I unfriended one of my oldest friends this month. On Facebook of course. How else would someone unfriend someone? FB is responsible for the term "unfriend" or is it "defriend?" They turned "friend" into a verb. Bright guys over there at Facebook.
In days gone by, you'd just stop hanging out. You would stop calling. You would avoid each other at parties. You'd cross them off your Christmas card list.
But on Facebook, it gets tricky. Since the term "friend" is used loosely to define anyone you are connected to on the site, and membership has certain privileges of access, those friends, genuinely or loosely defined, have a unique ability to know your business, observe with whom you correspond, and if they are so inclined, to take issue with what you do or even interfere.

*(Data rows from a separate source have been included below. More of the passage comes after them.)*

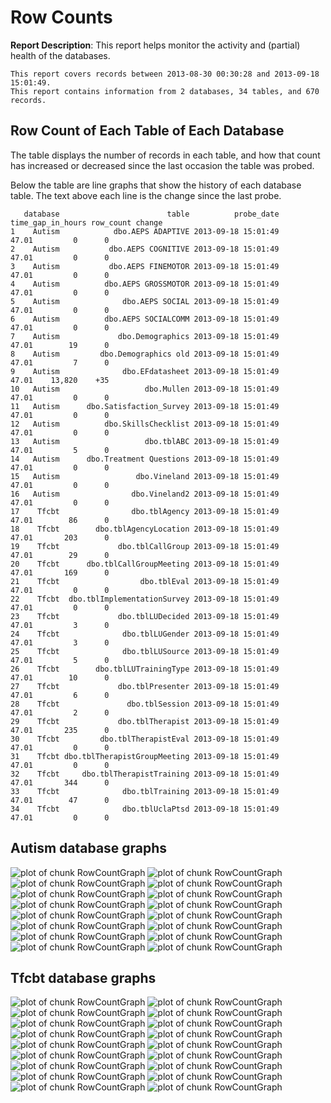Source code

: <!-- Specify the report's official name, goal & description. -->
# Row Counts
**Report Description**: This report helps monitor the activity and (partial) health of the databases.



<!-- Point knitr to the underlying code file so it knows where to look for the chunks. -->



<!-- Load the packages.  Suppress the output when loading packages. --> 



<!-- Load any Global Functions declared in the R file.  Suppress the output. --> 



<!-- Declare any global functions specific to a Rmd output.  Suppress the output. --> 


<!-- Load the dataset.   -->


<!-- Tweak the dataset.   -->




```
This report covers records between 2013-08-30 00:30:28 and 2013-09-18 15:01:49.
This report contains information from 2 databases, 34 tables, and 670 records.
```


## Row Count of Each Table of Each Database
The table displays the number of records in each table, and how that count has increased or decreased since the last occasion the table was probed.

Below the table are line graphs that show the history of each database table.  The text above each line is the change since the last probe.


```
   database                        table          probe_date time_gap_in_hours row_count change
1    Autism            dbo.AEPS ADAPTIVE 2013-09-18 15:01:49             47.01         0      0
2    Autism           dbo.AEPS COGNITIVE 2013-09-18 15:01:49             47.01         0      0
3    Autism           dbo.AEPS FINEMOTOR 2013-09-18 15:01:49             47.01         0      0
4    Autism          dbo.AEPS GROSSMOTOR 2013-09-18 15:01:49             47.01         0      0
5    Autism              dbo.AEPS SOCIAL 2013-09-18 15:01:49             47.01         0      0
6    Autism          dbo.AEPS SOCIALCOMM 2013-09-18 15:01:49             47.01         0      0
7    Autism             dbo.Demographics 2013-09-18 15:01:49             47.01        19      0
8    Autism         dbo.Demographics old 2013-09-18 15:01:49             47.01         7      0
9    Autism              dbo.EFdatasheet 2013-09-18 15:01:49             47.01    13,820    +35
10   Autism                   dbo.Mullen 2013-09-18 15:01:49             47.01         0      0
11   Autism      dbo.Satisfaction_Survey 2013-09-18 15:01:49             47.01         0      0
12   Autism          dbo.SkillsChecklist 2013-09-18 15:01:49             47.01         0      0
13   Autism                   dbo.tblABC 2013-09-18 15:01:49             47.01         5      0
14   Autism      dbo.Treatment Questions 2013-09-18 15:01:49             47.01         0      0
15   Autism                 dbo.Vineland 2013-09-18 15:01:49             47.01         0      0
16   Autism                dbo.Vineland2 2013-09-18 15:01:49             47.01         0      0
17    Tfcbt                dbo.tblAgency 2013-09-18 15:01:49             47.01        86      0
18    Tfcbt        dbo.tblAgencyLocation 2013-09-18 15:01:49             47.01       203      0
19    Tfcbt             dbo.tblCallGroup 2013-09-18 15:01:49             47.01        29      0
20    Tfcbt      dbo.tblCallGroupMeeting 2013-09-18 15:01:49             47.01       169      0
21    Tfcbt                  dbo.tblEval 2013-09-18 15:01:49             47.01         0      0
22    Tfcbt  dbo.tblImplementationSurvey 2013-09-18 15:01:49             47.01         0      0
23    Tfcbt             dbo.tblLUDecided 2013-09-18 15:01:49             47.01         3      0
24    Tfcbt              dbo.tblLUGender 2013-09-18 15:01:49             47.01         3      0
25    Tfcbt              dbo.tblLUSource 2013-09-18 15:01:49             47.01         5      0
26    Tfcbt        dbo.tblLUTrainingType 2013-09-18 15:01:49             47.01        10      0
27    Tfcbt             dbo.tblPresenter 2013-09-18 15:01:49             47.01         6      0
28    Tfcbt               dbo.tblSession 2013-09-18 15:01:49             47.01         2      0
29    Tfcbt             dbo.tblTherapist 2013-09-18 15:01:49             47.01       235      0
30    Tfcbt         dbo.tblTherapistEval 2013-09-18 15:01:49             47.01         0      0
31    Tfcbt dbo.tblTherapistGroupMeeting 2013-09-18 15:01:49             47.01         0      0
32    Tfcbt     dbo.tblTherapistTraining 2013-09-18 15:01:49             47.01       344      0
33    Tfcbt              dbo.tblTraining 2013-09-18 15:01:49             47.01        47      0
34    Tfcbt              dbo.tblUclaPtsd 2013-09-18 15:01:49             47.01         0      0
```



## Autism  database graphs
![plot of chunk RowCountGraph](FigureRmd/RowCountGraph1.png) ![plot of chunk RowCountGraph](FigureRmd/RowCountGraph2.png) ![plot of chunk RowCountGraph](FigureRmd/RowCountGraph3.png) ![plot of chunk RowCountGraph](FigureRmd/RowCountGraph4.png) ![plot of chunk RowCountGraph](FigureRmd/RowCountGraph5.png) ![plot of chunk RowCountGraph](FigureRmd/RowCountGraph6.png) ![plot of chunk RowCountGraph](FigureRmd/RowCountGraph7.png) ![plot of chunk RowCountGraph](FigureRmd/RowCountGraph8.png) ![plot of chunk RowCountGraph](FigureRmd/RowCountGraph9.png) ![plot of chunk RowCountGraph](FigureRmd/RowCountGraph10.png) ![plot of chunk RowCountGraph](FigureRmd/RowCountGraph11.png) ![plot of chunk RowCountGraph](FigureRmd/RowCountGraph12.png) ![plot of chunk RowCountGraph](FigureRmd/RowCountGraph13.png) ![plot of chunk RowCountGraph](FigureRmd/RowCountGraph14.png) ![plot of chunk RowCountGraph](FigureRmd/RowCountGraph15.png) ![plot of chunk RowCountGraph](FigureRmd/RowCountGraph16.png) 
## Tfcbt  database graphs
![plot of chunk RowCountGraph](FigureRmd/RowCountGraph17.png) ![plot of chunk RowCountGraph](FigureRmd/RowCountGraph18.png) ![plot of chunk RowCountGraph](FigureRmd/RowCountGraph19.png) ![plot of chunk RowCountGraph](FigureRmd/RowCountGraph20.png) ![plot of chunk RowCountGraph](FigureRmd/RowCountGraph21.png) ![plot of chunk RowCountGraph](FigureRmd/RowCountGraph22.png) ![plot of chunk RowCountGraph](FigureRmd/RowCountGraph23.png) ![plot of chunk RowCountGraph](FigureRmd/RowCountGraph24.png) ![plot of chunk RowCountGraph](FigureRmd/RowCountGraph25.png) ![plot of chunk RowCountGraph](FigureRmd/RowCountGraph26.png) ![plot of chunk RowCountGraph](FigureRmd/RowCountGraph27.png) ![plot of chunk RowCountGraph](FigureRmd/RowCountGraph28.png) ![plot of chunk RowCountGraph](FigureRmd/RowCountGraph29.png) ![plot of chunk RowCountGraph](FigureRmd/RowCountGraph30.png) ![plot of chunk RowCountGraph](FigureRmd/RowCountGraph31.png) ![plot of chunk RowCountGraph](FigureRmd/RowCountGraph32.png) ![plot of chunk RowCountGraph](FigureRmd/RowCountGraph33.png) ![plot of chunk RowCountGraph](FigureRmd/RowCountGraph34.png)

A reasonable person knows the exposure problem and manages their facetime on Facebook. (This is where teenagers get tripped up. They may think they want to blab hither and yon about something, but they don't consider the reach some things have).

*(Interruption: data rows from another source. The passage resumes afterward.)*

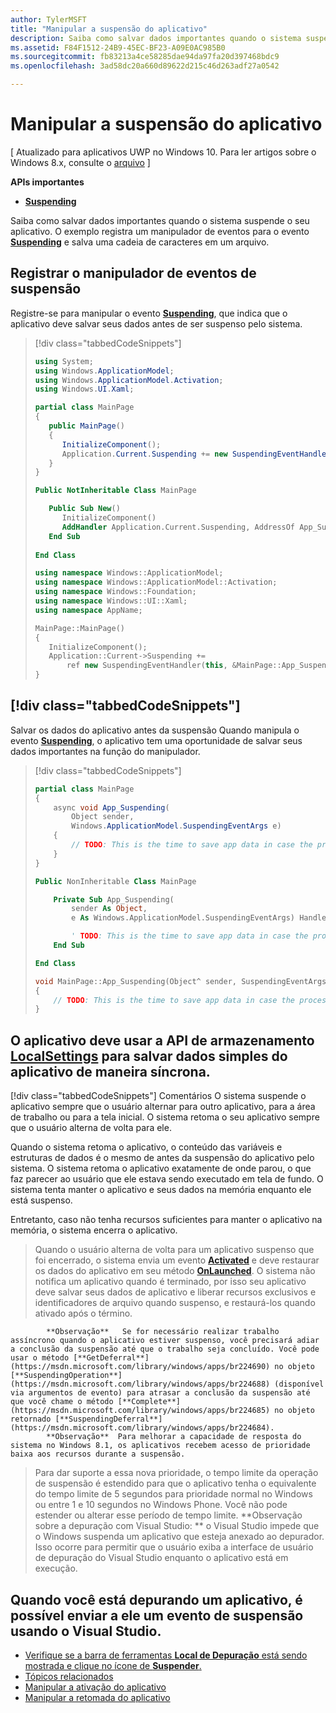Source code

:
 ```yaml
---
author: TylerMSFT
title: "Manipular a suspensão do aplicativo"
description: Saiba como salvar dados importantes quando o sistema suspende o seu aplicativo.
ms.assetid: F84F1512-24B9-45EC-BF23-A09E0AC985B0
ms.sourcegitcommit: fb83213a4ce58285dae94da97fa20d397468bdc9
ms.openlocfilehash: 3ad58dc20a660d89622d215c46d263adf27a0542

---
```


# Manipular a suspensão do aplicativo


\[ Atualizado para aplicativos UWP no Windows 10. Para ler artigos sobre o Windows 8.x, consulte o [arquivo](http://go.microsoft.com/fwlink/p/?linkid=619132) \]


**APIs importantes**

-   [**Suspending**](https://msdn.microsoft.com/library/windows/apps/br242341)

Saiba como salvar dados importantes quando o sistema suspende o seu aplicativo. O exemplo registra um manipulador de eventos para o evento [**Suspending**](https://msdn.microsoft.com/library/windows/apps/br242341) e salva uma cadeia de caracteres em um arquivo.

## Registrar o manipulador de eventos de suspensão


Registre-se para manipular o evento [**Suspending**](https://msdn.microsoft.com/library/windows/apps/br242341), que indica que o aplicativo deve salvar seus dados antes de ser suspenso pelo sistema.

> [!div class="tabbedCodeSnippets"]
> ```cs
> using System;
> using Windows.ApplicationModel;
> using Windows.ApplicationModel.Activation;
> using Windows.UI.Xaml;
>
> partial class MainPage
> {
>    public MainPage()
>    {
>       InitializeComponent();
>       Application.Current.Suspending += new SuspendingEventHandler(App_Suspending);
>    }
> }
> ```
> ```vb
> Public NotInheritable Class MainPage
>
>    Public Sub New()
>       InitializeComponent()
>       AddHandler Application.Current.Suspending, AddressOf App_Suspending
>    End Sub
>    
> End Class
> ```
> ```cpp
> using namespace Windows::ApplicationModel;
> using namespace Windows::ApplicationModel::Activation;
> using namespace Windows::Foundation;
> using namespace Windows::UI::Xaml;
> using namespace AppName;
>
> MainPage::MainPage()
> {
>    InitializeComponent();
>    Application::Current->Suspending +=
>        ref new SuspendingEventHandler(this, &MainPage::App_Suspending);
> }
> ```

## [!div class="tabbedCodeSnippets"]


Salvar os dados do aplicativo antes da suspensão Quando manipula o evento [**Suspending**](https://msdn.microsoft.com/library/windows/apps/br242341), o aplicativo tem uma oportunidade de salvar seus dados importantes na função do manipulador.

> [!div class="tabbedCodeSnippets"]
> ```cs
> partial class MainPage
> {
>     async void App_Suspending(
>         Object sender,
>         Windows.ApplicationModel.SuspendingEventArgs e)
>     {
>         // TODO: This is the time to save app data in case the process is terminated
>     }
> }
> ```
> ```vb
> Public NonInheritable Class MainPage
>
>     Private Sub App_Suspending(
>         sender As Object,
>         e As Windows.ApplicationModel.SuspendingEventArgs) Handles OnSuspendEvent.Suspending
>
>         ' TODO: This is the time to save app data in case the process is terminated
>     End Sub
>
> End Class
> ```
> ```cpp
> void MainPage::App_Suspending(Object^ sender, SuspendingEventArgs^ e)
> {
>     // TODO: This is the time to save app data in case the process is terminated
> }
> ```

## O aplicativo deve usar a API de armazenamento [**LocalSettings**](https://msdn.microsoft.com/library/windows/apps/br241622) para salvar dados simples do aplicativo de maneira síncrona.


[!div class="tabbedCodeSnippets"] Comentários O sistema suspende o aplicativo sempre que o usuário alternar para outro aplicativo, para a área de trabalho ou para a tela inicial. O sistema retoma o seu aplicativo sempre que o usuário alterna de volta para ele.

Quando o sistema retoma o aplicativo, o conteúdo das variáveis e estruturas de dados é o mesmo de antes da suspensão do aplicativo pelo sistema. O sistema retoma o aplicativo exatamente de onde parou, o que faz parecer ao usuário que ele estava sendo executado em tela de fundo. O sistema tenta manter o aplicativo e seus dados na memória enquanto ele está suspenso.

Entretanto, caso não tenha recursos suficientes para manter o aplicativo na memória, o sistema encerra o aplicativo.

> Quando o usuário alterna de volta para um aplicativo suspenso que foi encerrado, o sistema envia um evento [**Activated**](https://msdn.microsoft.com/library/windows/apps/br225018) e deve restaurar os dados do aplicativo em seu método [**OnLaunched**](https://msdn.microsoft.com/library/windows/apps/br242335). O sistema não notifica um aplicativo quando é terminado, por isso seu aplicativo deve salvar seus dados de aplicativo e liberar recursos exclusivos e identificadores de arquivo quando suspenso, e restaurá-los quando ativado após o término.

> 
            **Observação**   Se for necessário realizar trabalho assíncrono quando o aplicativo estiver suspenso, você precisará adiar a conclusão da suspensão até que o trabalho seja concluído. Você pode usar o método [**GetDeferral**](https://msdn.microsoft.com/library/windows/apps/br224690) no objeto [**SuspendingOperation**](https://msdn.microsoft.com/library/windows/apps/br224688) (disponível via argumentos de evento) para atrasar a conclusão da suspensão até que você chame o método [**Complete**](https://msdn.microsoft.com/library/windows/apps/br224685) no objeto retornado [**SuspendingDeferral**](https://msdn.microsoft.com/library/windows/apps/br224684). 
            **Observação**  Para melhorar a capacidade de resposta do sistema no Windows 8.1, os aplicativos recebem acesso de prioridade baixa aos recursos durante a suspensão.

> Para dar suporte a essa nova prioridade, o tempo limite da operação de suspensão é estendido para que o aplicativo tenha o equivalente do tempo limite de 5 segundos para prioridade normal no Windows ou entre 1 e 10 segundos no Windows Phone. Você não pode estender ou alterar esse período de tempo limite. 
            **Observação sobre a depuração com Visual Studio: **  o Visual Studio impede que o Windows suspenda um aplicativo que esteja anexado ao depurador. Isso ocorre para permitir que o usuário exiba a interface de usuário de depuração do Visual Studio enquanto o aplicativo está em execução.

## Quando você está depurando um aplicativo, é possível enviar a ele um evento de suspensão usando o Visual Studio.


* [Verifique se a barra de ferramentas **Local de Depuração** está sendo mostrada e clique no ícone de **Suspender**.](activate-an-app.md)
* [Tópicos relacionados](resume-an-app.md)
* [Manipular a ativação do aplicativo](https://msdn.microsoft.com/library/windows/apps/dn611862)
* [Manipular a retomada do aplicativo](app-lifecycle.md)

 

 



<!--HONumber=Jun16_HO5-->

But as I've said, a reasonable person manages the information they share. Won't air any dirty laundry on the web. This is not the place to call out your philandering husband or yak about your argument with your girlfriend, or snark about your wretched colleague at the office or your belligerent student.
The diciest places I'll go are to express a political opinion or comment on a public interest story. I won't even publicly criticize someone else's opinion. I may express a different one, but opinions, as you know, are our entitlement.
But there are people who have more nefarious uses for Facebook.
And unfortunately, this friend of mine turned out to be one of those people.